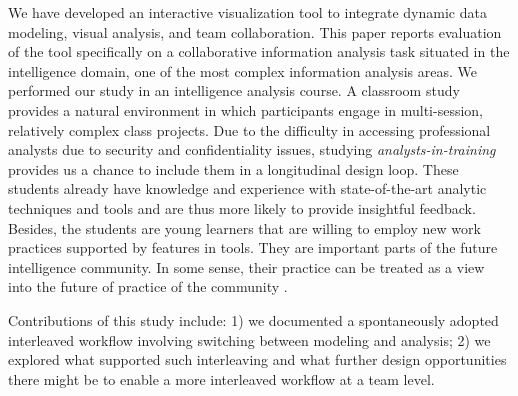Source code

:We have developed an interactive visualization tool to integrate dynamic data modeling, visual analysis, and team collaboration. This paper reports evaluation of the tool specifically on a collaborative information analysis task
situated in the intelligence domain, one of the most complex information
analysis areas. We performed our study in an intelligence analysis course. A
classroom study provides a natural environment in which participants engage in
multi-session, relatively complex class projects. Due to the difficulty in
accessing professional analysts due to security and confidentiality issues,
studying \emph{analysts-in-training} provides us a chance to include them in a
longitudinal design loop. These students already have knowledge and experience
with state-of-the-art analytic techniques and tools and are thus more likely to
provide insightful feedback. Besides, the students are young learners that are
willing to employ new work practices supported by features in tools. They are
important parts of the future intelligence community. In some sense, their
practice can be treated as a view into the future of practice of the community
\cite{Martin2014}.

Contributions of this study include: 1) we documented a spontaneously adopted
interleaved workflow involving switching between modeling and analysis; 2) we
explored what supported such interleaving and what further design opportunities
there might be to enable a more interleaved workflow at a team level.
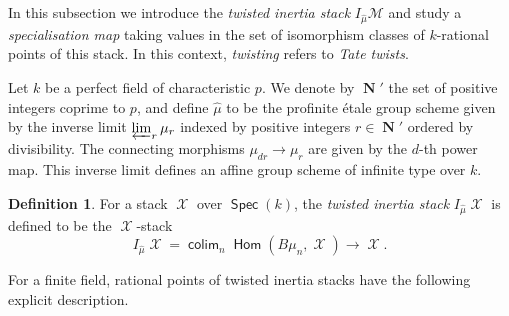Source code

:\documentclass{article}
\DeclareMathOperator{\Hom}{\mathsf{Hom}}
\DeclareMathOperator{\hash}{\#}
\DeclareMathOperator{\Nb}{\mathbf{N}}
\DeclareMathOperator{\Xc}{\mathcal{X}}
\DeclareMathOperator{\colim}{\mathsf{colim}}
\newcommand{\Mc}{\mathcal{M}}
\DeclareMathOperator{\Spec}{\mathsf{Spec}}
\DeclareMathOperator{\Oo}{\mathcal{O}}
\theoremstyle{definition}
\newtheorem{definition}{Definition}[section]
\theoremstyle{plain}
\newtheorem{goal}[definition]{Goal}
\begin{document}

In this subsection we introduce the \emph{twisted inertia stack} $I_{\widehat{\mu}}\Mc$ and study a \emph{specialisation map} taking values in the set of isomorphism classes of $k$-rational points of this stack. In this context, \emph{twisting} refers to \emph{Tate twists}.

Let $k$ be a perfect field of characteristic $p$. We denote by $\Nb'$ the set of positive integers coprime to $p$, and define $\widehat{\mu}$ to be the profinite \'etale group scheme given by the inverse limit $\varprojlim_r \mu_r$
indexed by positive integers $r \in \Nb'$ ordered by divisibility. The connecting morphisms $\mu_{dr} \to \mu_r$ are given by the $d$-th power map. This inverse limit defines an affine group scheme of infinite type over $k$.

\begin{definition}\label{defi:twisted_inertia}
For a stack $\Xc$ over $\Spec(k)$, the \emph{twisted inertia stack} $I_{\widehat{\mu}}\Xc$ is defined to be the $\Xc$-stack 
$$I_{\widehat{\mu}}\Xc = \colim_n\Hom(B\mu_n,\Xc) \to \Xc.$$
\end{definition}

For a finite field, rational points of twisted inertia stacks have the following explicit description. 
\end{document}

——————

## Task prompt
Set down, word for word, the full listing above, and carry over no pictures.

## Answer to this exercise
Source code

:We have developed an interactive visualization tool to integrate dynamic data modeling, visual analysis, and team collaboration. This paper reports evaluation of the tool specifically on a collaborative information analysis task
situated in the intelligence domain, one of the most complex information
analysis areas. We performed our study in an intelligence analysis course. A
classroom study provides a natural environment in which participants engage in
multi-session, relatively complex class projects. Due to the difficulty in
accessing professional analysts due to security and confidentiality issues,
studying \emph{analysts-in-training} provides us a chance to include them in a
longitudinal design loop. These students already have knowledge and experience
with state-of-the-art analytic techniques and tools and are thus more likely to
provide insightful feedback. Besides, the students are young learners that are
willing to employ new work practices supported by features in tools. They are
important parts of the future intelligence community. In some sense, their
practice can be treated as a view into the future of practice of the community
\cite{Martin2014}.

Contributions of this study include: 1) we documented a spontaneously adopted
interleaved workflow involving switching between modeling and analysis; 2) we
explored what supported such interleaving and what further design opportunities
there might be to enable a more interleaved workflow at a team level.
Source code

:\documentclass{article}
\DeclareMathOperator{\Hom}{\mathsf{Hom}}
\DeclareMathOperator{\hash}{\#}
\DeclareMathOperator{\Nb}{\mathbf{N}}
\DeclareMathOperator{\Xc}{\mathcal{X}}
\DeclareMathOperator{\colim}{\mathsf{colim}}
\newcommand{\Mc}{\mathcal{M}}
\DeclareMathOperator{\Spec}{\mathsf{Spec}}
\DeclareMathOperator{\Oo}{\mathcal{O}}
\theoremstyle{definition}
\newtheorem{definition}{Definition}[section]
\theoremstyle{plain}
\newtheorem{goal}[definition]{Goal}
\begin{document}

In this subsection we introduce the \emph{twisted inertia stack} $I_{\widehat{\mu}}\Mc$ and study a \emph{specialisation map} taking values in the set of isomorphism classes of $k$-rational points of this stack. In this context, \emph{twisting} refers to \emph{Tate twists}.

Let $k$ be a perfect field of characteristic $p$. We denote by $\Nb'$ the set of positive integers coprime to $p$, and define $\widehat{\mu}$ to be the profinite \'etale group scheme given by the inverse limit $\varprojlim_r \mu_r$
indexed by positive integers $r \in \Nb'$ ordered by divisibility. The connecting morphisms $\mu_{dr} \to \mu_r$ are given by the $d$-th power map. This inverse limit defines an affine group scheme of infinite type over $k$.

\begin{definition}\label{defi:twisted_inertia}
For a stack $\Xc$ over $\Spec(k)$, the \emph{twisted inertia stack} $I_{\widehat{\mu}}\Xc$ is defined to be the $\Xc$-stack 
$$I_{\widehat{\mu}}\Xc = \colim_n\Hom(B\mu_n,\Xc) \to \Xc.$$
\end{definition}

For a finite field, rational points of twisted inertia stacks have the following explicit description. 
\end{document}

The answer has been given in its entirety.